Your goal =>
As soon as the line containing "보이는 것처럼 이 래퍼는" appears in the material below, start returning lines exactly, and end with the line containing "<em>2.2 간단히 보는 파트 2 리펙토링 버전 (클릭 가능)</em>".

Data to use =>
#####
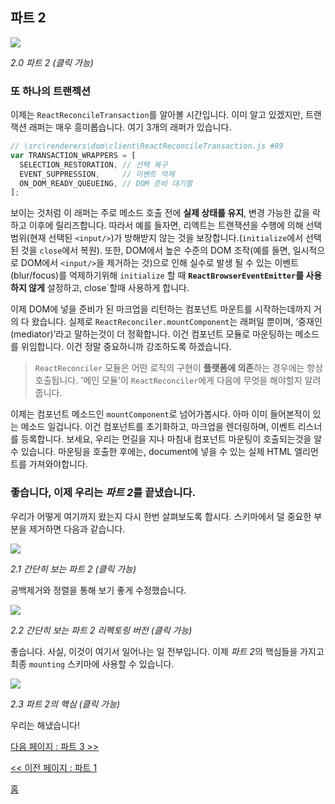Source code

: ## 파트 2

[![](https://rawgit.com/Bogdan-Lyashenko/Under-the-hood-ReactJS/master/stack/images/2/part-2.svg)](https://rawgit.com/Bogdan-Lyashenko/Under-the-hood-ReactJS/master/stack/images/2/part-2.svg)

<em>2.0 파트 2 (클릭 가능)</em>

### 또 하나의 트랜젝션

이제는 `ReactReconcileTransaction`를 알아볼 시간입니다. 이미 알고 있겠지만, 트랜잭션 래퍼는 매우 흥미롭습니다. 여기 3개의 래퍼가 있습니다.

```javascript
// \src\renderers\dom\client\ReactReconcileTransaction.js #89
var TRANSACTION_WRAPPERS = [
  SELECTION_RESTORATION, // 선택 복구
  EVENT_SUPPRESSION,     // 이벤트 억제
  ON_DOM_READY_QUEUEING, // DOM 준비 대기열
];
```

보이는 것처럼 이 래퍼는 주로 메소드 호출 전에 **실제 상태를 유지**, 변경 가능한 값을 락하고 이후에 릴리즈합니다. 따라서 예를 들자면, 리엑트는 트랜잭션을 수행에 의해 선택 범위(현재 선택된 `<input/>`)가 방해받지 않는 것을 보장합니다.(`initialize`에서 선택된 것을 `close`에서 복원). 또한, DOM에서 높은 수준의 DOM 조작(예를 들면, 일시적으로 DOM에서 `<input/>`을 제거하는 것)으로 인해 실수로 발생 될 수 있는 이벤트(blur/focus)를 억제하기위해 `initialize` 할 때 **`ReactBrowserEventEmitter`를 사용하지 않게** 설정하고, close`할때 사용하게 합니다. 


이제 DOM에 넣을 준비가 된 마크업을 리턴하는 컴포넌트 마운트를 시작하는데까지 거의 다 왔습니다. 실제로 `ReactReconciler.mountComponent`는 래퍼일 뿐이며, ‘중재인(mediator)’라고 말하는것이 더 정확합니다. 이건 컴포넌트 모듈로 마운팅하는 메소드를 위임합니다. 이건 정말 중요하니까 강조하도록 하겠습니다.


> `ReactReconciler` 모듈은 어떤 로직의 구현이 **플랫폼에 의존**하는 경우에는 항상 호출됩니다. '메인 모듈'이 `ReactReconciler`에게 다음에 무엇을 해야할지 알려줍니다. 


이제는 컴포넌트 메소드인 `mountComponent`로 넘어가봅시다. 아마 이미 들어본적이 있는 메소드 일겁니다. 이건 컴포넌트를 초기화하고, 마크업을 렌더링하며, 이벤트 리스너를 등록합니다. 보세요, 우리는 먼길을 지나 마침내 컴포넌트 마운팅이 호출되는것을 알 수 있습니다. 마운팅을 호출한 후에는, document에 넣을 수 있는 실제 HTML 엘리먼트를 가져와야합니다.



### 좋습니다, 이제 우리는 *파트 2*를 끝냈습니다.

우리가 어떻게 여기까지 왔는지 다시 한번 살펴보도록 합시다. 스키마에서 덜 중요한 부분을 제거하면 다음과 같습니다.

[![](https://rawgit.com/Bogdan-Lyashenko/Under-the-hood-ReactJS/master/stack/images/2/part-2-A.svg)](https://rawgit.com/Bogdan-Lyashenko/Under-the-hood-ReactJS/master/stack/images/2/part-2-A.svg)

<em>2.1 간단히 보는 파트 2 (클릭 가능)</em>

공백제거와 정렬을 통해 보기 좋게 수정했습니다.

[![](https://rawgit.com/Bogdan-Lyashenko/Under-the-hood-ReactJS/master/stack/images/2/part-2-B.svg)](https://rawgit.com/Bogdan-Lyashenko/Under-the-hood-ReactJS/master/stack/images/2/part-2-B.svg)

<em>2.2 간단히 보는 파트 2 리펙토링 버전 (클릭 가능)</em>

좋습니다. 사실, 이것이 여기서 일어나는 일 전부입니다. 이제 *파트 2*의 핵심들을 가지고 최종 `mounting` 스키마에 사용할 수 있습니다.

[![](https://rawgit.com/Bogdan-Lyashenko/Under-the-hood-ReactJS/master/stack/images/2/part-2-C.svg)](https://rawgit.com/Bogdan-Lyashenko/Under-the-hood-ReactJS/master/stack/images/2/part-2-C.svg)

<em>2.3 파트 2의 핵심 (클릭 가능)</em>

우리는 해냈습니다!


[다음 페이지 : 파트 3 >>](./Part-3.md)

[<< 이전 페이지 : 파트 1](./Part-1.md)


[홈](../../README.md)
#####
Answer to this task =>
보이는 것처럼 이 래퍼는 주로 메소드 호출 전에 **실제 상태를 유지**, 변경 가능한 값을 락하고 이후에 릴리즈합니다. 따라서 예를 들자면, 리엑트는 트랜잭션을 수행에 의해 선택 범위(현재 선택된 `<input/>`)가 방해받지 않는 것을 보장합니다.(`initialize`에서 선택된 것을 `close`에서 복원). 또한, DOM에서 높은 수준의 DOM 조작(예를 들면, 일시적으로 DOM에서 `<input/>`을 제거하는 것)으로 인해 실수로 발생 될 수 있는 이벤트(blur/focus)를 억제하기위해 `initialize` 할 때 **`ReactBrowserEventEmitter`를 사용하지 않게** 설정하고, close`할때 사용하게 합니다. 


이제 DOM에 넣을 준비가 된 마크업을 리턴하는 컴포넌트 마운트를 시작하는데까지 거의 다 왔습니다. 실제로 `ReactReconciler.mountComponent`는 래퍼일 뿐이며, ‘중재인(mediator)’라고 말하는것이 더 정확합니다. 이건 컴포넌트 모듈로 마운팅하는 메소드를 위임합니다. 이건 정말 중요하니까 강조하도록 하겠습니다.


> `ReactReconciler` 모듈은 어떤 로직의 구현이 **플랫폼에 의존**하는 경우에는 항상 호출됩니다. '메인 모듈'이 `ReactReconciler`에게 다음에 무엇을 해야할지 알려줍니다. 


이제는 컴포넌트 메소드인 `mountComponent`로 넘어가봅시다. 아마 이미 들어본적이 있는 메소드 일겁니다. 이건 컴포넌트를 초기화하고, 마크업을 렌더링하며, 이벤트 리스너를 등록합니다. 보세요, 우리는 먼길을 지나 마침내 컴포넌트 마운팅이 호출되는것을 알 수 있습니다. 마운팅을 호출한 후에는, document에 넣을 수 있는 실제 HTML 엘리먼트를 가져와야합니다.



### 좋습니다, 이제 우리는 *파트 2*를 끝냈습니다.

우리가 어떻게 여기까지 왔는지 다시 한번 살펴보도록 합시다. 스키마에서 덜 중요한 부분을 제거하면 다음과 같습니다.

[![](https://rawgit.com/Bogdan-Lyashenko/Under-the-hood-ReactJS/master/stack/images/2/part-2-A.svg)](https://rawgit.com/Bogdan-Lyashenko/Under-the-hood-ReactJS/master/stack/images/2/part-2-A.svg)

<em>2.1 간단히 보는 파트 2 (클릭 가능)</em>

공백제거와 정렬을 통해 보기 좋게 수정했습니다.

[![](https://rawgit.com/Bogdan-Lyashenko/Under-the-hood-ReactJS/master/stack/images/2/part-2-B.svg)](https://rawgit.com/Bogdan-Lyashenko/Under-the-hood-ReactJS/master/stack/images/2/part-2-B.svg)

<em>2.2 간단히 보는 파트 2 리펙토링 버전 (클릭 가능)</em>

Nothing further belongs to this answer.